Hängt die Vollstreckung von einer Zug um Zug zu bewirkenden Leistung des Gläubigers an den Schuldner ab, muss der Gerichtsvollzieher nach § 756 ZPO die Gegenleistung so anbieten, wie dies im Vollstreckungstitel beschrieben ist. In welcher Weise der Gerichtsvollzieher dem Schuldner die diesem gebührende Leistung in einer den Verzug der Annahme begründenden Weise anzubieten hat, hat er in eigener Verantwortung von Amts wegen anhand des Vollstreckungstitels zu prüfen. Andere, außerhalb des Titels liegende Umstände sind vom Gerichtsvollzieher nicht zu berücksichtigen.

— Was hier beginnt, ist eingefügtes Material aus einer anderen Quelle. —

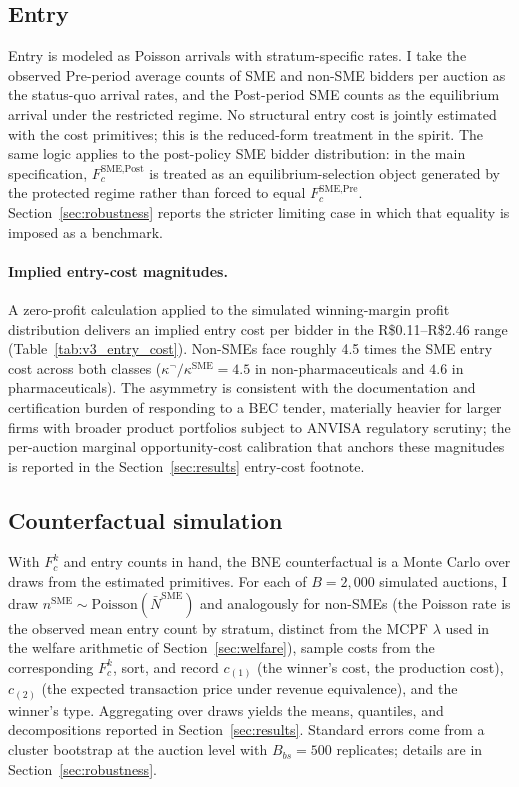 \subsection{Entry}

Entry is modeled as Poisson arrivals with stratum-specific rates. I take the observed Pre-period average counts of SME and non-SME bidders per auction as the status-quo arrival rates, and the Post-period SME counts as the equilibrium arrival under the restricted regime. No structural entry cost is jointly estimated with the cost primitives; this is the reduced-form treatment in the \citet{atheyseira2011} spirit. The same logic applies to the post-policy SME bidder distribution: in the main specification, $F_c^{\text{SME,Post}}$ is treated as an equilibrium-selection object generated by the protected regime rather than forced to equal $F_c^{\text{SME,Pre}}$. Section~\ref{sec:robustness} reports the stricter limiting case in which that equality is imposed as a benchmark.

\paragraph{Implied entry-cost magnitudes.} A zero-profit calculation applied to the simulated winning-margin profit distribution delivers an implied entry cost per bidder in the R\$0.11--R\$2.46 range (Table~\ref{tab:v3_entry_cost}). Non-SMEs face roughly 4.5 times the SME entry cost across both classes ($\kappa^{\neg}/\kappa^{\text{SME}} = 4.5$ in non-pharmaceuticals and $4.6$ in pharmaceuticals). The asymmetry is consistent with the documentation and certification burden of responding to a BEC tender, materially heavier for larger firms with broader product portfolios subject to ANVISA regulatory scrutiny; the per-auction marginal opportunity-cost calibration that anchors these magnitudes is reported in the Section~\ref{sec:results} entry-cost footnote.

\subsection{Counterfactual simulation}

With $F_c^k$ and entry counts in hand, the BNE counterfactual is a Monte Carlo over draws from the estimated primitives. For each of $B = 2{,}000$ simulated auctions, I draw $n^{\text{SME}} \sim \mathrm{Poisson}(\bar N^{\text{SME}})$ and analogously for non-SMEs (the Poisson rate is the observed mean entry count by stratum, distinct from the MCPF $\lambda$ used in the welfare arithmetic of Section~\ref{sec:welfare}), sample costs from the corresponding $F_c^k$, sort, and record $c_{(1)}$ (the winner's cost, the production cost), $c_{(2)}$ (the expected transaction price under revenue equivalence), and the winner's type. Aggregating over draws yields the means, quantiles, and decompositions reported in Section~\ref{sec:results}. Standard errors come from a cluster bootstrap at the auction level with $B_{bs} = 500$ replicates; details are in Section~\ref{sec:robustness}.
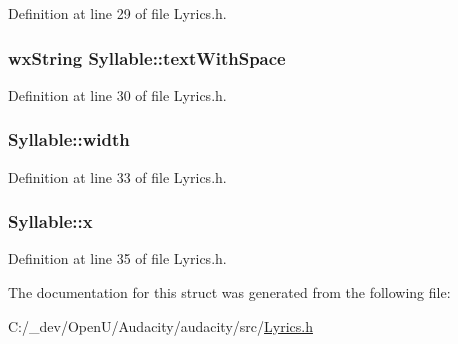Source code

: Definition at line 29 of file Lyrics.\+h.

\subsubsection[{\texorpdfstring{text\+With\+Space}{textWithSpace}}]{\setlength{\rightskip}{0pt plus 5cm}wx\+String Syllable\+::text\+With\+Space}\hypertarget{struct_syllable_a7a39786f83b0ace0db6d80f9ee7c7f61}{}\label{struct_syllable_a7a39786f83b0ace0db6d80f9ee7c7f61}


Definition at line 30 of file Lyrics.\+h.

\subsubsection[{\texorpdfstring{width}{width}}]{ Syllable\+::width}\hypertarget{struct_syllable_a3a15aef28e67d8cebe93baa93d1869ed}{}\label{struct_syllable_a3a15aef28e67d8cebe93baa93d1869ed}


Definition at line 33 of file Lyrics.\+h.

\subsubsection[{\texorpdfstring{x}{x}}]{ Syllable\+::x}\hypertarget{struct_syllable_a2697c1ab411491228ed5ab109f32c653}{}\label{struct_syllable_a2697c1ab411491228ed5ab109f32c653}


Definition at line 35 of file Lyrics.\+h.



The documentation for this struct was generated from the following file\+:\begin{DoxyCompactItemize}
\item 
C\+:/\+\_\+dev/\+Open\+U/\+Audacity/audacity/src/\hyperlink{_lyrics_8h}{Lyrics.\+h}\end{DoxyCompactItemize}
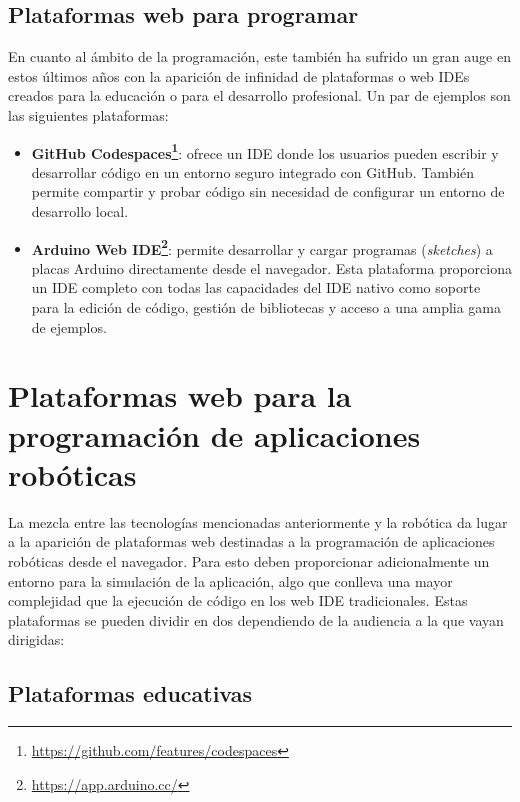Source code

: \subsection{Plataformas web para programar}

En cuanto al ámbito de la programación, este también ha sufrido un gran auge en estos últimos años con la aparición de infinidad de plataformas o web IDEs creados para la educación o para el desarrollo profesional. Un par de ejemplos son las siguientes plataformas: 

\begin{itemize}

    \item \textbf{GitHub Codespaces\footnote{\url{https://github.com/features/codespaces}}}: ofrece un IDE donde los usuarios pueden escribir y desarrollar código en un entorno seguro integrado con GitHub. También permite compartir y probar código sin necesidad de configurar un entorno de desarrollo local.

    \item \textbf{Arduino Web IDE\footnote{\url{https://app.arduino.cc/}}}: permite desarrollar y cargar programas (\textit{sketches}) a placas Arduino directamente desde el navegador. Esta plataforma proporciona un IDE completo con todas las capacidades del IDE nativo como soporte para la edición de código, gestión de bibliotecas y acceso a una amplia gama de ejemplos.
    
\end{itemize}

\section{Plataformas web para la programación de aplicaciones robóticas}

La mezcla entre las tecnologías mencionadas anteriormente y la robótica da lugar a la aparición de plataformas web destinadas a la programación de aplicaciones robóticas desde el navegador. Para esto deben proporcionar adicionalmente un entorno para la simulación de la aplicación, algo que conlleva una mayor complejidad que la ejecución de código en los web IDE tradicionales. Estas plataformas se pueden dividir en dos dependiendo de la audiencia a la que vayan dirigidas:

\subsection{Plataformas educativas}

BGH, Beschluss vom 16.12.2020 – VII ZB 46/18
Sachverhalt: Die Gläubigerin betreibt gegen den Schuldner die Zwangsvollstreckung aus einem von ihr erwirkten Anerkenntnisurteil vom 20.04.2016, mit dem der Schuldner verurteilt wurde, „an die Klägerin 856,42 € nebst Zinsen hieraus in Höhe von fünf Prozentpunkten über dem Basiszinssatz seit 10.11.2015 Zug um Zug gegen Rückgabe des Tischkickers C, Artikelnummer …, und fünf Kickerbällen, Artikelnummer … zu zahlen“. Der Verurteilung liegt die Rückabwicklung eines zwischen den Parteien geschlossenen Kaufvertrags zugrunde; der Tischkicker nebst Kickerbällen befindet sich noch am Wohnsitz der Gläubigerin in R.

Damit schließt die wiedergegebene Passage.